Saved entries:
--- START ---

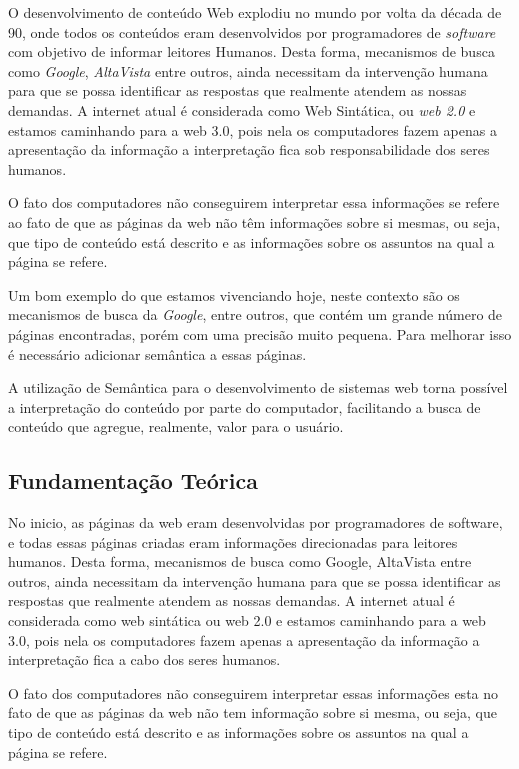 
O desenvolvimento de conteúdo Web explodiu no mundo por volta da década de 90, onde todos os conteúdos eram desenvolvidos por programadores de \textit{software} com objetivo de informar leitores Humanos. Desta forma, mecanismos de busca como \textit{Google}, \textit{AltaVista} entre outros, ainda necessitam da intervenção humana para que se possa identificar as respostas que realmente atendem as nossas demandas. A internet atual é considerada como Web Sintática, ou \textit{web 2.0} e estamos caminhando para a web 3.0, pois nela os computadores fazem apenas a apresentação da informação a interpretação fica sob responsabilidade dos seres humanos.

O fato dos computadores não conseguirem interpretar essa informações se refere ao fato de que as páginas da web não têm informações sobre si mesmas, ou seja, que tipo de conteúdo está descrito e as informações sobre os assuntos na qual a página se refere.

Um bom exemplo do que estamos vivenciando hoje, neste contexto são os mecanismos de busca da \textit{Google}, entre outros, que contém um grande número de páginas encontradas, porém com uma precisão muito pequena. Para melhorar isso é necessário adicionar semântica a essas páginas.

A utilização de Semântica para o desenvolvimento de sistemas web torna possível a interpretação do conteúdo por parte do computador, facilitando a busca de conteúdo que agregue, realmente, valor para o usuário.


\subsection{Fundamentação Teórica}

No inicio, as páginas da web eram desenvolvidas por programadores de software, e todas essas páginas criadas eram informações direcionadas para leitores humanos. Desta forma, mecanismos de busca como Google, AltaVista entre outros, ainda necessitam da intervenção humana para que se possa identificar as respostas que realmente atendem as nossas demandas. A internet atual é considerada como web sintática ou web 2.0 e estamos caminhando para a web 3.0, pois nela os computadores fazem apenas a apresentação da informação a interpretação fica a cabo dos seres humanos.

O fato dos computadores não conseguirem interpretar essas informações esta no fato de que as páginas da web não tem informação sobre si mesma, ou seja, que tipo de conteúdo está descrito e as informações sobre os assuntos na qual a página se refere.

--- END ---
--- START ---

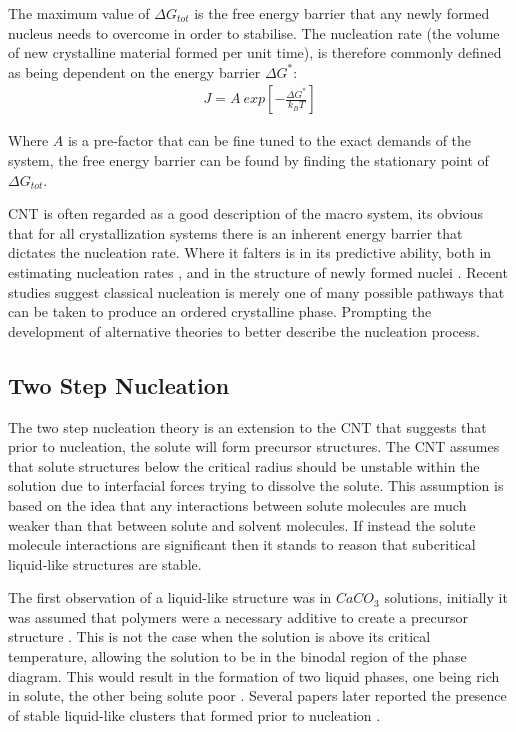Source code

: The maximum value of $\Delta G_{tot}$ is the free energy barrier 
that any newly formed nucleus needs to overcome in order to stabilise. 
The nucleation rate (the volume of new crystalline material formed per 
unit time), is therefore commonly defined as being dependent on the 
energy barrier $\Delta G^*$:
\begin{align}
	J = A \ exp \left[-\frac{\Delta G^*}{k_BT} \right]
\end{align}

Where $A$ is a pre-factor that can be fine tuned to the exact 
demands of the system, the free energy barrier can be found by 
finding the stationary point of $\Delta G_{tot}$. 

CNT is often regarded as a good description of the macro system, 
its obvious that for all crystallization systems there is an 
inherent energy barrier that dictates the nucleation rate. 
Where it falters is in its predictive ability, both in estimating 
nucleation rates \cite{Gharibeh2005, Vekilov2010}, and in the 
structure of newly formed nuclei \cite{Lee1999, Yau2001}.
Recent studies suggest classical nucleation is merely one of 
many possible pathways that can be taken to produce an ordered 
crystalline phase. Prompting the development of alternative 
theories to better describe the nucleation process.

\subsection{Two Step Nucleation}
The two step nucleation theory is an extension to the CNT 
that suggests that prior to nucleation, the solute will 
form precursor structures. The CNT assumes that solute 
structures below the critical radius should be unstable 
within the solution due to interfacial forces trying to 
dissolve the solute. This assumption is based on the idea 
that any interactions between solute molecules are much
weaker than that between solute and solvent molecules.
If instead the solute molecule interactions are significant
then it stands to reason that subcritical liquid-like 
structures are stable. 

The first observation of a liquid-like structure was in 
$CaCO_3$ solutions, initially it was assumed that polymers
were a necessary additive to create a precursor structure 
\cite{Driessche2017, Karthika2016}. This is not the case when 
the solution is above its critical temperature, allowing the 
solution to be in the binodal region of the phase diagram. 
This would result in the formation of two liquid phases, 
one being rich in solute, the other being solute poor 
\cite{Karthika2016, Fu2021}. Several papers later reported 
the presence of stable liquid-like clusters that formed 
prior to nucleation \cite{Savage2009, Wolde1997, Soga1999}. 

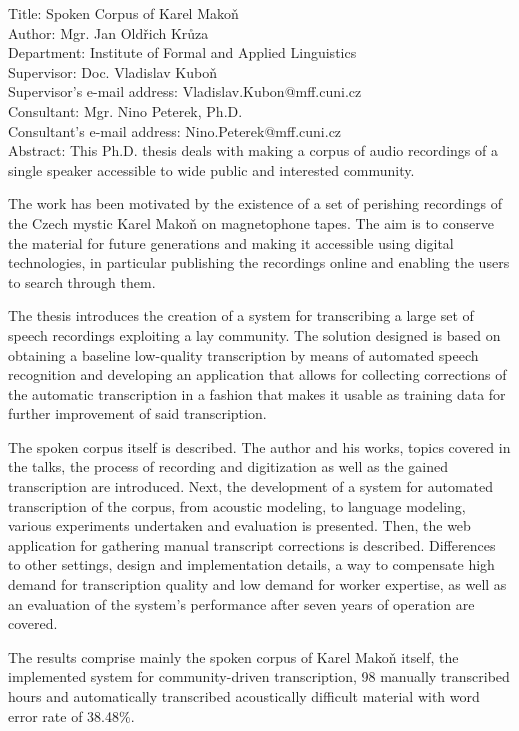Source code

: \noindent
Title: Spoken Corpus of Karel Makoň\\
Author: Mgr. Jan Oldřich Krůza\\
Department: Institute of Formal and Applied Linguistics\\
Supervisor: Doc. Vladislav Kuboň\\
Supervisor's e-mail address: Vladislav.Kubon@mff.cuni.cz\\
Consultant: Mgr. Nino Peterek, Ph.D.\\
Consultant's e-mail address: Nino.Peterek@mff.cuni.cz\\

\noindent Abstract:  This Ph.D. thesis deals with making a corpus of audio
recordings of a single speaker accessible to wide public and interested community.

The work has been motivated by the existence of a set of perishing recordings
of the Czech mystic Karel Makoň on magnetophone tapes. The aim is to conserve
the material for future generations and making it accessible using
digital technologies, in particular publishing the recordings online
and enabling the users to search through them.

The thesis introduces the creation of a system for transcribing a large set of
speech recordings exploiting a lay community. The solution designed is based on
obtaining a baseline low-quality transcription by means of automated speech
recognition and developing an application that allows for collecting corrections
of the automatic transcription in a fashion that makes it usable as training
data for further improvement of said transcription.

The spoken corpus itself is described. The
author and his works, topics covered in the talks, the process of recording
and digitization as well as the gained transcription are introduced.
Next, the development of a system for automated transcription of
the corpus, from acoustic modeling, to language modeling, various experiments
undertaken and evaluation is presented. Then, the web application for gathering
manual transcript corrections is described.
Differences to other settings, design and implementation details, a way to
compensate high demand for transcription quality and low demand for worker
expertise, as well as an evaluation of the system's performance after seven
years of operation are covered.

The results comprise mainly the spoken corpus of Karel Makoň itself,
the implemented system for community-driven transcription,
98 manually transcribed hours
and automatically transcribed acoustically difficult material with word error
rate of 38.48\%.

--- END ---

WHAT IS REQUIRED: Would you copy out exactly the lines above that start at the one containing "The spoken corpus itself is described. The" and end at the one containing "Differences to other", inclusive?

WRITTEN ANSWER:
The spoken corpus itself is described. The
author and his works, topics covered in the talks, the process of recording
and digitization as well as the gained transcription are introduced.
Next, the development of a system for automated transcription of
the corpus, from acoustic modeling, to language modeling, various experiments
undertaken and evaluation is presented. Then, the web application for gathering
manual transcript corrections is described.
Differences to other settings, design and implementation details, a way to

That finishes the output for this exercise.